↓↓↓
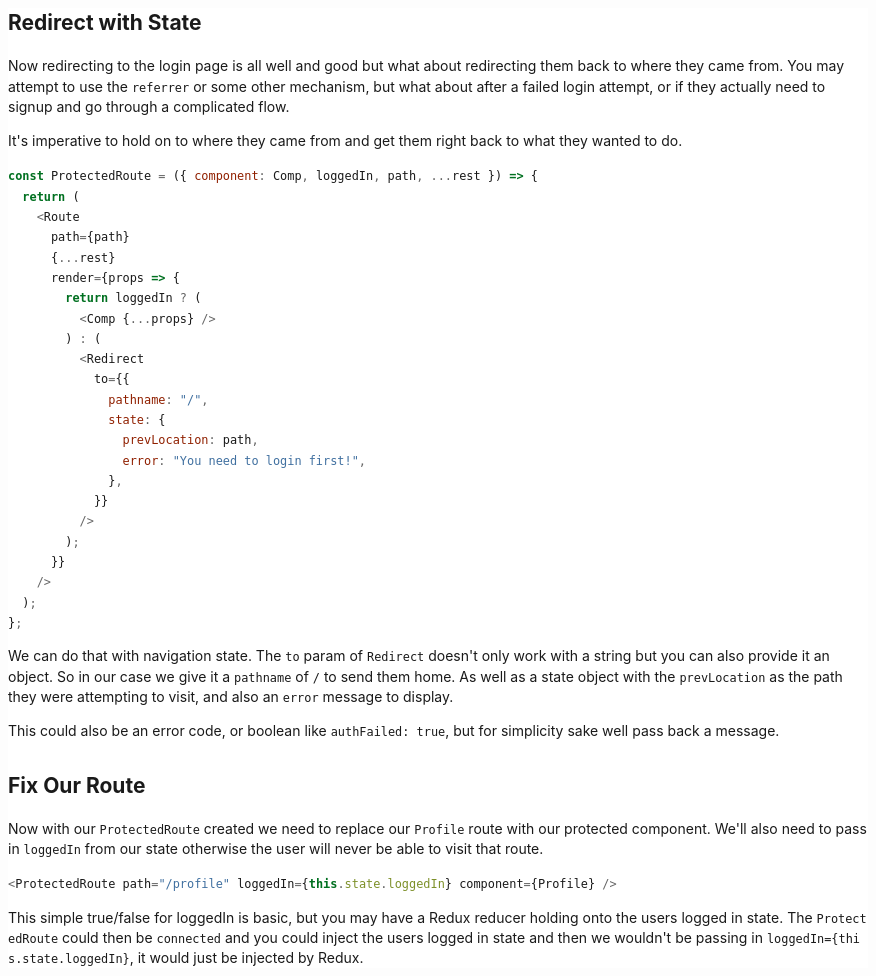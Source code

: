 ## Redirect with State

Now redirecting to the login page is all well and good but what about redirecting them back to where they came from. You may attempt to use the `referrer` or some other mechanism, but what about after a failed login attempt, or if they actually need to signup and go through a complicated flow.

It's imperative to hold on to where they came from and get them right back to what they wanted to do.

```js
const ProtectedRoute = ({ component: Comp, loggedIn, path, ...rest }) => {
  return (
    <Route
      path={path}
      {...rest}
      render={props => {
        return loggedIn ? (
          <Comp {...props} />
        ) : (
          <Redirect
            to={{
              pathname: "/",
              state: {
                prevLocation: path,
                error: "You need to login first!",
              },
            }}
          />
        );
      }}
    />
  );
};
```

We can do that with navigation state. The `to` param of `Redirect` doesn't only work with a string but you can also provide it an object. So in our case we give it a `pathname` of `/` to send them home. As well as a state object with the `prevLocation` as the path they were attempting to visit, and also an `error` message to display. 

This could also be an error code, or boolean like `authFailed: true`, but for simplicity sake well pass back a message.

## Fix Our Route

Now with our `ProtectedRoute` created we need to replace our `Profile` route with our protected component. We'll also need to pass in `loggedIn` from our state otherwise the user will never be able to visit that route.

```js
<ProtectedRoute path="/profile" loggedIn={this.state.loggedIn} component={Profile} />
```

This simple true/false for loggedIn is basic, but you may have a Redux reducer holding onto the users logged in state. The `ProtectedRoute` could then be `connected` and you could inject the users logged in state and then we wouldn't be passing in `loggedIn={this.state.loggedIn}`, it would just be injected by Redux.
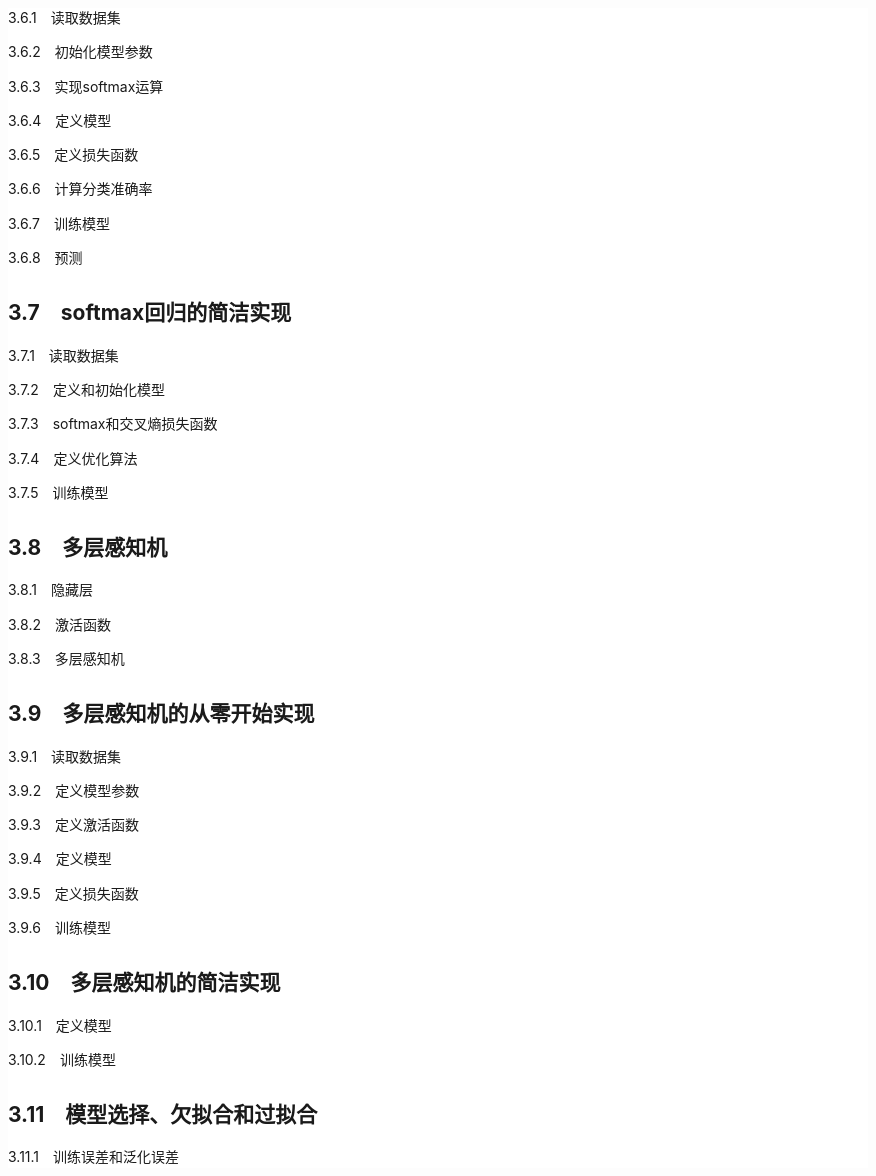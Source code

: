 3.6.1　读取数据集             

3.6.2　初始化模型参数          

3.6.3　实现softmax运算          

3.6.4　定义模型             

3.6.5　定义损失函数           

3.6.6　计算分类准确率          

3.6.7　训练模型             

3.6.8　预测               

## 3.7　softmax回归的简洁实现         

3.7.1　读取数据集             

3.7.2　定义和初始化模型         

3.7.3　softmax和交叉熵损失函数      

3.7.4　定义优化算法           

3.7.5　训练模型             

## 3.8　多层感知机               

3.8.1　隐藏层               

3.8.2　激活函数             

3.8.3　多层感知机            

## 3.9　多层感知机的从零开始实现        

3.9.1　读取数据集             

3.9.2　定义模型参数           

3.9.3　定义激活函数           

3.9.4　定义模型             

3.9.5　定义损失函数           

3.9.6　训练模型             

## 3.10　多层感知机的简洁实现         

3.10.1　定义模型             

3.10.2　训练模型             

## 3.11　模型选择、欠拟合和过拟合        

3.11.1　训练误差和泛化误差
↑↑↑
↓↓↓
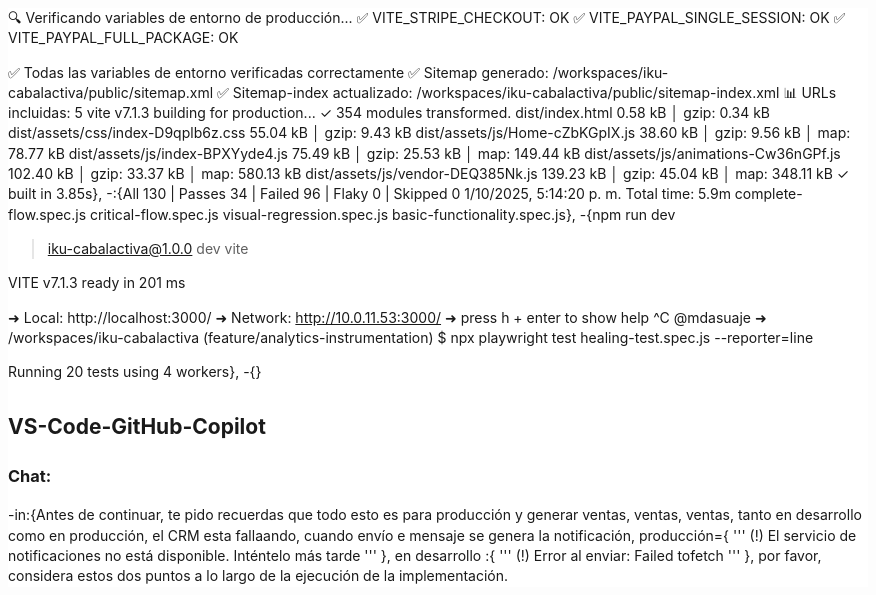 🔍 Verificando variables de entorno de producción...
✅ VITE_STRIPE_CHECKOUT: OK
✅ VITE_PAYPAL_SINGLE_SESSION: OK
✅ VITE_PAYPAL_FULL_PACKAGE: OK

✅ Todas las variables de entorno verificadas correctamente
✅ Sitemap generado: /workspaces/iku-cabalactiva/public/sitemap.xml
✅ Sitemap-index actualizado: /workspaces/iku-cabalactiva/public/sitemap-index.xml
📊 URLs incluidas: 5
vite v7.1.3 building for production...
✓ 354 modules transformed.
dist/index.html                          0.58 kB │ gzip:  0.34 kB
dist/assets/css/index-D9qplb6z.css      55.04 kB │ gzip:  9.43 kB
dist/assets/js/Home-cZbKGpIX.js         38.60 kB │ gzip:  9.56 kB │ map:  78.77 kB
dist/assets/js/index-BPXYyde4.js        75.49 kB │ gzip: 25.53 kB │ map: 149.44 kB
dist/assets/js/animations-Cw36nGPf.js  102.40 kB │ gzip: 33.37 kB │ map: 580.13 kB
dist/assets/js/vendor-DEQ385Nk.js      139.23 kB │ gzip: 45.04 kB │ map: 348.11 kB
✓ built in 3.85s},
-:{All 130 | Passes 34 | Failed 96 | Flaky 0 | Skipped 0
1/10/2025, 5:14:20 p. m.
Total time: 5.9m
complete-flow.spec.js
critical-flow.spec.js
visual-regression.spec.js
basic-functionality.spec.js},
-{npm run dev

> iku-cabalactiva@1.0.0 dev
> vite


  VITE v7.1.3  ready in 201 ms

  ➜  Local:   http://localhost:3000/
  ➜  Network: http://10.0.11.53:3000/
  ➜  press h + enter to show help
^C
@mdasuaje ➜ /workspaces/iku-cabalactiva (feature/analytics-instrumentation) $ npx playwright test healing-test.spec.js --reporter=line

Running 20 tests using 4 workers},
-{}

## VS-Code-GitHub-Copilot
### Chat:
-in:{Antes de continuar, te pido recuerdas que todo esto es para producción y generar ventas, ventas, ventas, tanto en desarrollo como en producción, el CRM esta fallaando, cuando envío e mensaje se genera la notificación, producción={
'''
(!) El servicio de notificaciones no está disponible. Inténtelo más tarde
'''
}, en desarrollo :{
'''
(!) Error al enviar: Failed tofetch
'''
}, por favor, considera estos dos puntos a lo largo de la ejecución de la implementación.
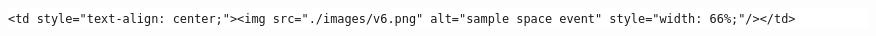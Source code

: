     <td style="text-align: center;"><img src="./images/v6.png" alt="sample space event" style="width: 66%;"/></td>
↑↑↑
↓↓↓
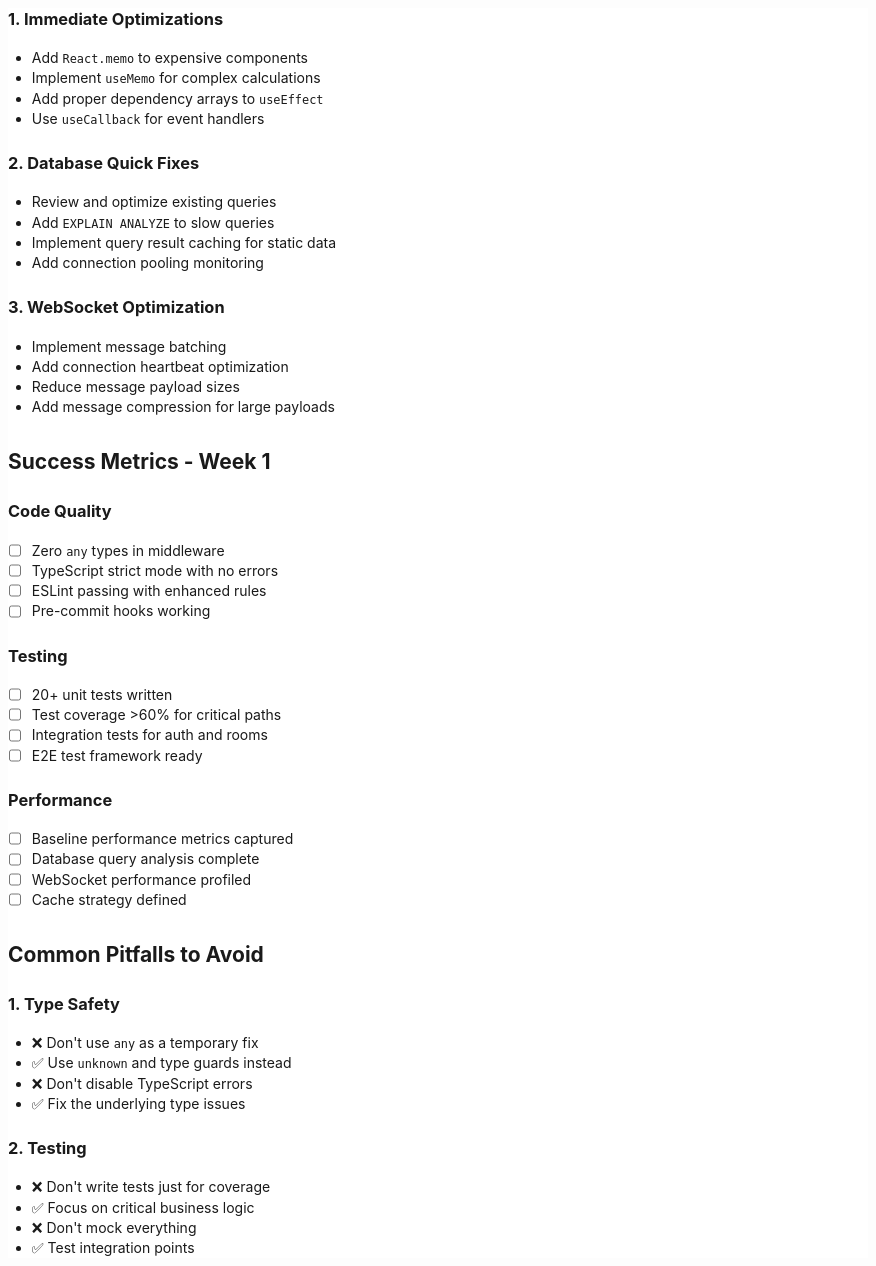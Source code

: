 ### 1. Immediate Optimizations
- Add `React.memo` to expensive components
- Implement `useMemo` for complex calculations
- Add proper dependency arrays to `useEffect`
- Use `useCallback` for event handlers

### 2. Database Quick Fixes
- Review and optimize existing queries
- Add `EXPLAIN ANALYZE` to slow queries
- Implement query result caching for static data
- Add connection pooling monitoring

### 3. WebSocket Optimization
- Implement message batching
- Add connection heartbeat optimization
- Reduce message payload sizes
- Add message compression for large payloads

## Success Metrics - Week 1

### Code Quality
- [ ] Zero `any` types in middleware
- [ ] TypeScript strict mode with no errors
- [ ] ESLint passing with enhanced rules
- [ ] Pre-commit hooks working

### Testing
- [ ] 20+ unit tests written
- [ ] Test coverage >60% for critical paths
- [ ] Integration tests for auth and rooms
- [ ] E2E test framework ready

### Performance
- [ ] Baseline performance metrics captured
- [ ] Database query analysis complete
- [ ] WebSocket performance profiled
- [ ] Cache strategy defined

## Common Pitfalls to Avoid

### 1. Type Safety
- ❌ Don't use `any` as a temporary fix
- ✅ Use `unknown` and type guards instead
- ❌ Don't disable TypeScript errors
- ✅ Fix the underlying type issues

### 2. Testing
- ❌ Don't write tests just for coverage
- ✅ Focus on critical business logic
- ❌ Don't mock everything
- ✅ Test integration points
↑↑↑
* [Description of the task]: Copy the lines of the entries above that mention "dist".

* [Answer to this exercise]:
dist/index.html                          0.58 kB │ gzip:  0.34 kB
dist/assets/css/index-D9qplb6z.css      55.04 kB │ gzip:  9.43 kB
dist/assets/js/Home-cZbKGpIX.js         38.60 kB │ gzip:  9.56 kB │ map:  78.77 kB
dist/assets/js/index-BPXYyde4.js        75.49 kB │ gzip: 25.53 kB │ map: 149.44 kB
dist/assets/js/animations-Cw36nGPf.js  102.40 kB │ gzip: 33.37 kB │ map: 580.13 kB
dist/assets/js/vendor-DEQ385Nk.js      139.23 kB │ gzip: 45.04 kB │ map: 348.11 kB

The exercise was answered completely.